Powell’s reason was slave to his passions, and chief among his passions was the ‘sovereign’ ‘nation-state’, even though he himself recognised that the concepts of nation and race were wholly subjective and elusive. But:
There is no such thing as semi-nationhood or semi-nationalism … Nationalism, if it is real, cannot be bought off with less than the complete article.
It is thought-provoking to read Enoch at 100 just after the Scottish referendum. Michael Forsyth is surely right that Powell’s belief in nationalism as a motive political force, and his tidy-mindedness, would have made him sympathetic to Scottish independence, even if it destroyed the Britain that he romantically, and increasingly wrongly, believed to be a nation state. But even a ‘Yes’ vote would have meant semi-nationhood at best, to Powell. Despite Powell’s own knowledge of Northern Ireland, his thinking seems to slide around between Britain, England and the United Kingdom state with its imagined tradition of untrammelled parliamentary sovereignty. The UK is not a coherent entity, and nationhood not a coherent idea, so it is hardly surprising that Powell’s attempt to build a political ideology on this foundation was unsuccessful – and in any case it was hopelessly un-English in its very tidy-mindedness.

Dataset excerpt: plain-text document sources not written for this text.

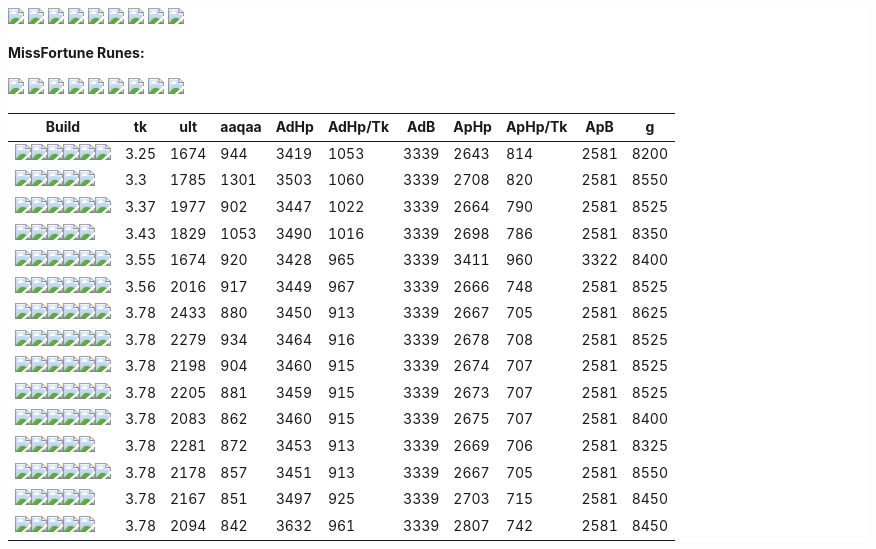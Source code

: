 



![](/Styles/Precision/Conqueror/Conqueror.png)
![](/Styles/Precision/Triumph.png)
![](/Styles/Precision/LegendTenacity/LegendTenacity.png)
![](/Styles/Sorcery/LastStand/LastStand.png)
![](/Styles/Resolve/Conditioning/Conditioning.png)
![](/Styles/Resolve/Revitalize/Revitalize.png)
![](/StatMods/StatModsAdaptiveForceIcon.png)
![](/StatMods/StatModsAdaptiveForceIcon.png)
![](/StatMods/StatModsArmorIcon.png)



**MissFortune Runes:**


![](/Styles/Inspiration/FirstStrike/FirstStrike.png)
![](/Styles/Inspiration/MagicalFootwear/MagicalFootwear.png)
![](/Styles/Inspiration/BiscuitDelivery/BiscuitDelivery.png)
![](/Styles/Inspiration/CosmicInsight/CosmicInsight.png)
![](/Styles/Sorcery/AbsoluteFocus/AbsoluteFocus.png)
![](/Styles/Sorcery/GatheringStorm/GatheringStorm.png)
![](/StatMods/StatModsAdaptiveForceIcon.png)
![](/StatMods/StatModsAdaptiveForceIcon.png)
![](/StatMods/StatModsArmorIcon.png)





 Build |tk|ult|aaqaa|AdHp|AdHp/Tk|AdB|ApHp|ApHp/Tk|ApB|g
-|-|-|-|-|-|-|-|-|-|-
![](/item/6672.png)![](/item/3124.png)![](/item/2422.png)![](/item/1053.png)![](/item/1055.png)![](/item/1036.png)|3.25|1674|944|3419|1053|3339|2643|814|2581|8200
![](/item/3153.png)![](/item/3124.png)![](/item/2422.png)![](/item/1055.png)![](/item/1038.png)|3.3|1785|1301|3503|1060|3339|2708|820|2581|8550
![](/item/6672.png)![](/item/3087.png)![](/item/2422.png)![](/item/1053.png)![](/item/1055.png)![](/item/1037.png)|3.37|1977|902|3447|1022|3339|2664|790|2581|8525
![](/item/6672.png)![](/item/3153.png)![](/item/2422.png)![](/item/1055.png)![](/item/1038.png)|3.43|1829|1053|3490|1016|3339|2698|786|2581|8350
![](/item/3124.png)![](/item/3091.png)![](/item/2422.png)![](/item/1053.png)![](/item/1055.png)![](/item/1036.png)|3.55|1674|920|3428|965|3339|3411|960|3322|8400
![](/item/6672.png)![](/item/3095.png)![](/item/2422.png)![](/item/1053.png)![](/item/1055.png)![](/item/1037.png)|3.56|2016|917|3449|967|3339|2666|748|2581|8525
![](/item/6672.png)![](/item/6691.png)![](/item/2422.png)![](/item/1053.png)![](/item/1055.png)![](/item/1037.png)|3.78|2433|880|3450|913|3339|2667|705|2581|8625
![](/item/6672.png)![](/item/3036.png)![](/item/2422.png)![](/item/1053.png)![](/item/1055.png)![](/item/1037.png)|3.78|2279|934|3464|916|3339|2678|708|2581|8525
![](/item/6672.png)![](/item/3033.png)![](/item/2422.png)![](/item/1053.png)![](/item/1055.png)![](/item/1037.png)|3.78|2198|904|3460|915|3339|2674|707|2581|8525
![](/item/6672.png)![](/item/6676.png)![](/item/2422.png)![](/item/1053.png)![](/item/1055.png)![](/item/1037.png)|3.78|2205|881|3459|915|3339|2673|707|2581|8525
![](/item/6672.png)![](/item/3031.png)![](/item/2422.png)![](/item/1053.png)![](/item/1055.png)![](/item/1036.png)|3.78|2083|862|3460|915|3339|2675|707|2581|8400
![](/item/6672.png)![](/item/3142.png)![](/item/1053.png)![](/item/1055.png)![](/item/1037.png)|3.78|2281|872|3453|913|3339|2669|706|2581|8325
![](/item/6672.png)![](/item/6695.png)![](/item/2422.png)![](/item/1053.png)![](/item/1055.png)![](/item/1038.png)|3.78|2178|857|3451|913|3339|2667|705|2581|8550
![](/item/6672.png)![](/item/3074.png)![](/item/2422.png)![](/item/1055.png)![](/item/1038.png)|3.78|2167|851|3497|925|3339|2703|715|2581|8450
![](/item/6672.png)![](/item/3072.png)![](/item/2422.png)![](/item/1055.png)![](/item/1038.png)|3.78|2094|842|3632|961|3339|2807|742|2581|8450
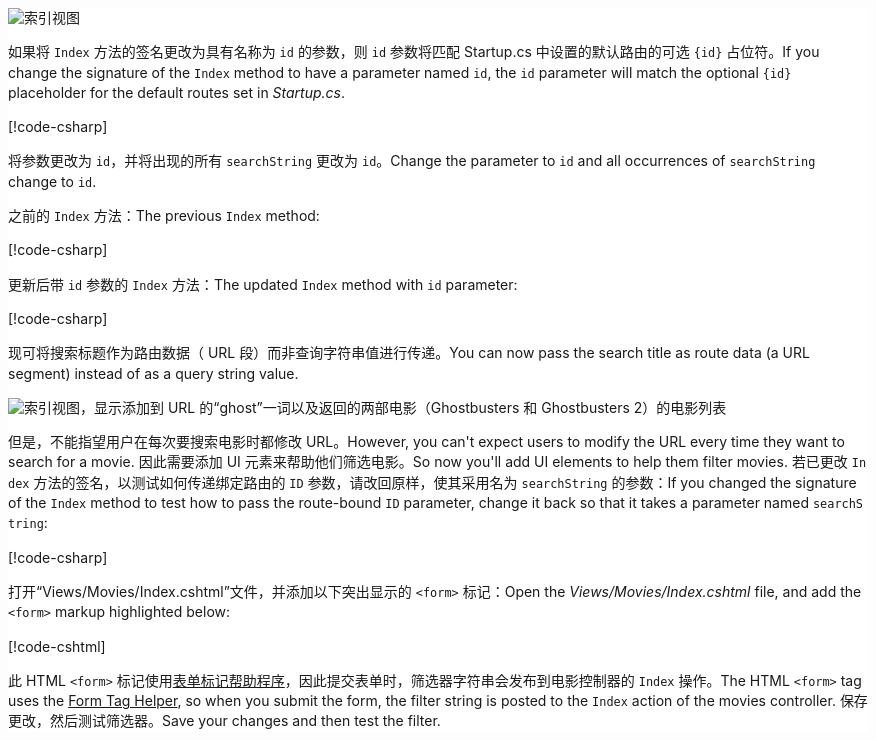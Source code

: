![索引视图](~/tutorials/first-mvc-app/search/_static/ghost.png)

<span data-ttu-id="da0d6-124">如果将 `Index` 方法的签名更改为具有名称为 `id` 的参数，则 `id` 参数将匹配 Startup.cs 中设置的默认路由的可选 `{id}` 占位符。</span><span class="sxs-lookup"><span data-stu-id="da0d6-124">If you change the signature of the `Index` method to have a parameter named `id`, the `id` parameter will match the optional `{id}` placeholder for the default routes set in *Startup.cs*.</span></span>

[!code-csharp[](~/tutorials/first-mvc-app/start-mvc/sample/MvcMovie/Startup.cs?highlight=5&name=snippet_1)]

<span data-ttu-id="da0d6-125">将参数更改为 `id`，并将出现的所有 `searchString` 更改为 `id`。</span><span class="sxs-lookup"><span data-stu-id="da0d6-125">Change the parameter to `id` and all occurrences of `searchString` change to `id`.</span></span>

<span data-ttu-id="da0d6-126">之前的 `Index` 方法：</span><span class="sxs-lookup"><span data-stu-id="da0d6-126">The previous `Index` method:</span></span>

[!code-csharp[](~/tutorials/first-mvc-app/start-mvc/sample/MvcMovie/Controllers/MoviesController.cs?highlight=1,6,8&name=snippet_1stSearch)]

<span data-ttu-id="da0d6-127">更新后带 `id` 参数的 `Index` 方法：</span><span class="sxs-lookup"><span data-stu-id="da0d6-127">The updated `Index` method with `id` parameter:</span></span>

[!code-csharp[](~/tutorials/first-mvc-app/start-mvc/sample/MvcMovie/Controllers/MoviesController.cs?highlight=1,6,8&name=snippet_SearchID)]

<span data-ttu-id="da0d6-128">现可将搜索标题作为路由数据（ URL 段）而非查询字符串值进行传递。</span><span class="sxs-lookup"><span data-stu-id="da0d6-128">You can now pass the search title as route data (a URL segment) instead of as a query string value.</span></span>

![索引视图，显示添加到 URL 的“ghost”一词以及返回的两部电影（Ghostbusters 和 Ghostbusters 2）的电影列表](~/tutorials/first-mvc-app/search/_static/g2.png)

<span data-ttu-id="da0d6-130">但是，不能指望用户在每次要搜索电影时都修改 URL。</span><span class="sxs-lookup"><span data-stu-id="da0d6-130">However, you can't expect users to modify the URL every time they want to search for a movie.</span></span> <span data-ttu-id="da0d6-131">因此需要添加 UI 元素来帮助他们筛选电影。</span><span class="sxs-lookup"><span data-stu-id="da0d6-131">So now you'll add UI elements to help them filter movies.</span></span> <span data-ttu-id="da0d6-132">若已更改 `Index` 方法的签名，以测试如何传递绑定路由的 `ID` 参数，请改回原样，使其采用名为 `searchString` 的参数：</span><span class="sxs-lookup"><span data-stu-id="da0d6-132">If you changed the signature of the `Index` method to test how to pass the route-bound `ID` parameter, change it back so that it takes a parameter named `searchString`:</span></span>

[!code-csharp[](~/tutorials/first-mvc-app/start-mvc/sample/MvcMovie/Controllers/MoviesController.cs?highlight=1,6,8&name=snippet_1stSearch)]

<span data-ttu-id="da0d6-133">打开“Views/Movies/Index.cshtml”文件，并添加以下突出显示的 `<form>` 标记：</span><span class="sxs-lookup"><span data-stu-id="da0d6-133">Open the *Views/Movies/Index.cshtml* file, and add the `<form>` markup highlighted below:</span></span>

[!code-cshtml[](~/tutorials/first-mvc-app/start-mvc/sample/MvcMovie/Views/Movies/IndexForm1.cshtml?highlight=10-16&range=4-21)]

<span data-ttu-id="da0d6-134">此 HTML `<form>` 标记使用[表单标记帮助程序](xref:mvc/views/working-with-forms)，因此提交表单时，筛选器字符串会发布到电影控制器的 `Index` 操作。</span><span class="sxs-lookup"><span data-stu-id="da0d6-134">The HTML `<form>` tag uses the [Form Tag Helper](xref:mvc/views/working-with-forms), so when you submit the form, the filter string is posted to the `Index` action of the movies controller.</span></span> <span data-ttu-id="da0d6-135">保存更改，然后测试筛选器。</span><span class="sxs-lookup"><span data-stu-id="da0d6-135">Save your changes and then test the filter.</span></span>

Powell belongs to history, and – if I may indulge in a little bit of political science via ouija board myself – he is happier there, despite the efforts of some of the writers of Enoch at 100 to garland him with contemporary relevance. Of his Parliamentary Secretariat colleagues from the 1940s, I could claim equal relevance and prescience for Reggie Maudling, and probably rather more for Macleod. There is no doubt, having read Howard’s book, that he is a fascinating historical figure who deserves to be remembered for much more than one wretched rabble-rousing speech. He is one of a number of mercurial, intense but also self-contradictory political figures, along with FE Smith and Keith Joseph, who took ideas so seriously that they could exercise 180-degree policy U-turns but justify it on grounds of philosophical consistency. The sadness that tinges Powell’s historical reputation – entirely of his own making – is that speaking for those 30 minutes in Birmingham was by far the most significant thing he ever did.